For any $k < m$, the computation of $p_k$ depends only on $c_1,\dots,c_k$, and these prefixes are identical in both forests. Hence the defining maximization set is identical, so

$$ p_k = p'_k. $$

Thus the parent sequences agree up to index $m-1$.

Step 3: Comparing at the first differing index

At index $m$, define

$$ L = {j < m : c_j = c_m - 1}, \quad L' = {j < m : c'_j = c'_m - 1}. $$

The parent values are

$$ p_m = \max L, \quad p'_m = \max L'. $$

We analyze how $L$ and $L'$ relate when $c_m \ne c'_m$, while prefixes remain identical.

There are two cases.

Case 1: $c_m < c'_m$

Then

$$ c_m - 1 < c'_m - 1. $$

So $L$ selects nodes at a strictly lower level threshold than $L'$. Since the prefix up to $m-1$ is fixed, every node of level $c'_m - 1$ is also a node of some higher level, but not vice versa.
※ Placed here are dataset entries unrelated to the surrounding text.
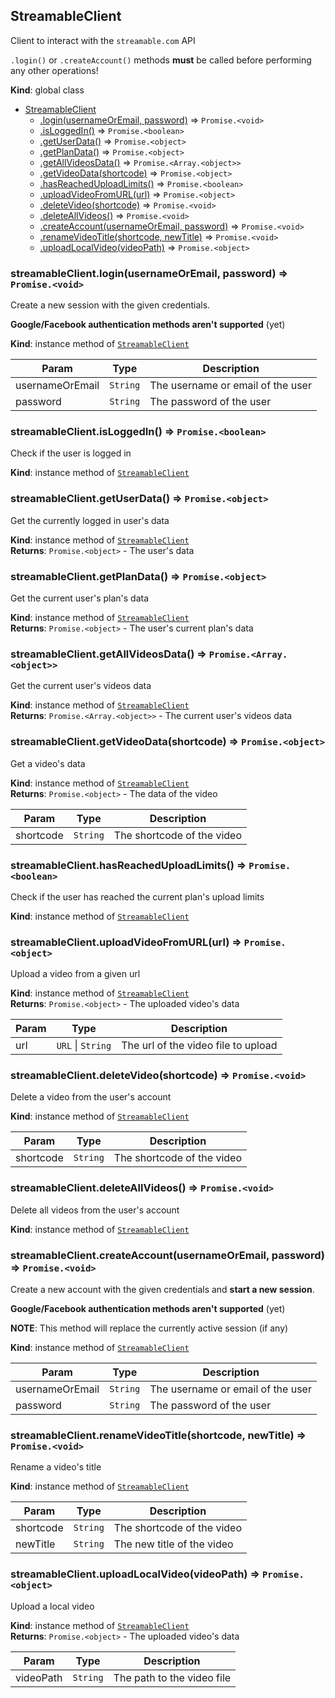 <a name="StreamableClient"></a>

## StreamableClient
Client to interact with the `streamable.com` API

`.login()` or `.createAccount()` methods **must** be called before performing any other operations!

**Kind**: global class  

* [StreamableClient](#StreamableClient)
    * [.login(usernameOrEmail, password)](#StreamableClient+login) ⇒ <code>Promise.&lt;void&gt;</code>
    * [.isLoggedIn()](#StreamableClient+isLoggedIn) ⇒ <code>Promise.&lt;boolean&gt;</code>
    * [.getUserData()](#StreamableClient+getUserData) ⇒ <code>Promise.&lt;object&gt;</code>
    * [.getPlanData()](#StreamableClient+getPlanData) ⇒ <code>Promise.&lt;object&gt;</code>
    * [.getAllVideosData()](#StreamableClient+getAllVideosData) ⇒ <code>Promise.&lt;Array.&lt;object&gt;&gt;</code>
    * [.getVideoData(shortcode)](#StreamableClient+getVideoData) ⇒ <code>Promise.&lt;object&gt;</code>
    * [.hasReachedUploadLimits()](#StreamableClient+hasReachedUploadLimits) ⇒ <code>Promise.&lt;boolean&gt;</code>
    * [.uploadVideoFromURL(url)](#StreamableClient+uploadVideoFromURL) ⇒ <code>Promise.&lt;object&gt;</code>
    * [.deleteVideo(shortcode)](#StreamableClient+deleteVideo) ⇒ <code>Promise.&lt;void&gt;</code>
    * [.deleteAllVideos()](#StreamableClient+deleteAllVideos) ⇒ <code>Promise.&lt;void&gt;</code>
    * [.createAccount(usernameOrEmail, password)](#StreamableClient+createAccount) ⇒ <code>Promise.&lt;void&gt;</code>
    * [.renameVideoTitle(shortcode, newTitle)](#StreamableClient+renameVideoTitle) ⇒ <code>Promise.&lt;void&gt;</code>
    * [.uploadLocalVideo(videoPath)](#StreamableClient+uploadLocalVideo) ⇒ <code>Promise.&lt;object&gt;</code>

<a name="StreamableClient+login"></a>

### streamableClient.login(usernameOrEmail, password) ⇒ <code>Promise.&lt;void&gt;</code>
Create a new session with the given credentials.

**Google/Facebook authentication methods aren't supported** (yet)

**Kind**: instance method of [<code>StreamableClient</code>](#StreamableClient)  

| Param | Type | Description |
| --- | --- | --- |
| usernameOrEmail | <code>String</code> | The username or email of the user |
| password | <code>String</code> | The password of the user |

<a name="StreamableClient+isLoggedIn"></a>

### streamableClient.isLoggedIn() ⇒ <code>Promise.&lt;boolean&gt;</code>
Check if the user is logged in

**Kind**: instance method of [<code>StreamableClient</code>](#StreamableClient)  
<a name="StreamableClient+getUserData"></a>

### streamableClient.getUserData() ⇒ <code>Promise.&lt;object&gt;</code>
Get the currently logged in user's data

**Kind**: instance method of [<code>StreamableClient</code>](#StreamableClient)  
**Returns**: <code>Promise.&lt;object&gt;</code> - The user's data  
<a name="StreamableClient+getPlanData"></a>

### streamableClient.getPlanData() ⇒ <code>Promise.&lt;object&gt;</code>
Get the current user's plan's data

**Kind**: instance method of [<code>StreamableClient</code>](#StreamableClient)  
**Returns**: <code>Promise.&lt;object&gt;</code> - The user's current plan's data  
<a name="StreamableClient+getAllVideosData"></a>

### streamableClient.getAllVideosData() ⇒ <code>Promise.&lt;Array.&lt;object&gt;&gt;</code>
Get the current user's videos data

**Kind**: instance method of [<code>StreamableClient</code>](#StreamableClient)  
**Returns**: <code>Promise.&lt;Array.&lt;object&gt;&gt;</code> - The current user's videos data  
<a name="StreamableClient+getVideoData"></a>

### streamableClient.getVideoData(shortcode) ⇒ <code>Promise.&lt;object&gt;</code>
Get a video's data

**Kind**: instance method of [<code>StreamableClient</code>](#StreamableClient)  
**Returns**: <code>Promise.&lt;object&gt;</code> - The data of the video  

| Param | Type | Description |
| --- | --- | --- |
| shortcode | <code>String</code> | The shortcode of the video |

<a name="StreamableClient+hasReachedUploadLimits"></a>

### streamableClient.hasReachedUploadLimits() ⇒ <code>Promise.&lt;boolean&gt;</code>
Check if the user has reached the current plan's upload limits

**Kind**: instance method of [<code>StreamableClient</code>](#StreamableClient)  
<a name="StreamableClient+uploadVideoFromURL"></a>

### streamableClient.uploadVideoFromURL(url) ⇒ <code>Promise.&lt;object&gt;</code>
Upload a video from a given url

**Kind**: instance method of [<code>StreamableClient</code>](#StreamableClient)  
**Returns**: <code>Promise.&lt;object&gt;</code> - The uploaded video's data  

| Param | Type | Description |
| --- | --- | --- |
| url | <code>URL</code> \| <code>String</code> | The url of the video file to upload |

<a name="StreamableClient+deleteVideo"></a>

### streamableClient.deleteVideo(shortcode) ⇒ <code>Promise.&lt;void&gt;</code>
Delete a video from the user's account

**Kind**: instance method of [<code>StreamableClient</code>](#StreamableClient)  

| Param | Type | Description |
| --- | --- | --- |
| shortcode | <code>String</code> | The shortcode of the video |

<a name="StreamableClient+deleteAllVideos"></a>

### streamableClient.deleteAllVideos() ⇒ <code>Promise.&lt;void&gt;</code>
Delete all videos from the user's account

**Kind**: instance method of [<code>StreamableClient</code>](#StreamableClient)  
<a name="StreamableClient+createAccount"></a>

### streamableClient.createAccount(usernameOrEmail, password) ⇒ <code>Promise.&lt;void&gt;</code>
Create a new account with the given credentials and **start a new session**.

**Google/Facebook authentication methods aren't supported** (yet)

**NOTE**: This method will replace the currently active session (if any)

**Kind**: instance method of [<code>StreamableClient</code>](#StreamableClient)  

| Param | Type | Description |
| --- | --- | --- |
| usernameOrEmail | <code>String</code> | The username or email of the user |
| password | <code>String</code> | The password of the user |

<a name="StreamableClient+renameVideoTitle"></a>

### streamableClient.renameVideoTitle(shortcode, newTitle) ⇒ <code>Promise.&lt;void&gt;</code>
Rename a video's title

**Kind**: instance method of [<code>StreamableClient</code>](#StreamableClient)  

| Param | Type | Description |
| --- | --- | --- |
| shortcode | <code>String</code> | The shortcode of the video |
| newTitle | <code>String</code> | The new title of the video |

<a name="StreamableClient+uploadLocalVideo"></a>

### streamableClient.uploadLocalVideo(videoPath) ⇒ <code>Promise.&lt;object&gt;</code>
Upload a local video

**Kind**: instance method of [<code>StreamableClient</code>](#StreamableClient)  
**Returns**: <code>Promise.&lt;object&gt;</code> - The uploaded video's data  

| Param | Type | Description |
| --- | --- | --- |
| videoPath | <code>String</code> | The path to the video file |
Thus:

$$ L' \subseteq {j < m : c_j \ge c_m}, \quad \text{while } L \text{ includes all nodes of level } c_m - 1. $$

In particular, the most recent occurrence of level $c_m - 1$ appears no later than the most recent occurrence of level $c'_m - 1$. Therefore,

$$ \max L < \max L', \quad \Rightarrow \quad p_m < p'_m. $$

Case 2: $c_m > c'_m$

The same argument with roles reversed yields

$$ p_m > p'_m. $$

Step 4: First difference is preserved

We have shown:

  • For all $k < m$, $p_k = p'_k$,
  • At $m$, $c_m < c'_m \iff p_m < p'_m$.

Thus the first index where the sequences differ is the same for both $c$ and $p$, and the inequality direction is preserved.

Hence the lexicographic order is identical:

$$ (c_1,\dots,c_n) \le_{\mathrm{lex}} (c'_1,\dots,c'n) \iff (p_1,\dots,p_n) \le{\mathrm{lex}} (p'_1,\dots,p'_n). $$

Final conclusion

Part (a): every valid forest is determined by a cutoff $t$, giving exactly $n$ forests.

Part (b): the parent sequence is a prefix-deterministic monotone transform of the level sequence, preserving the first point of divergence and its direction, hence preserving lexicographic order exactly.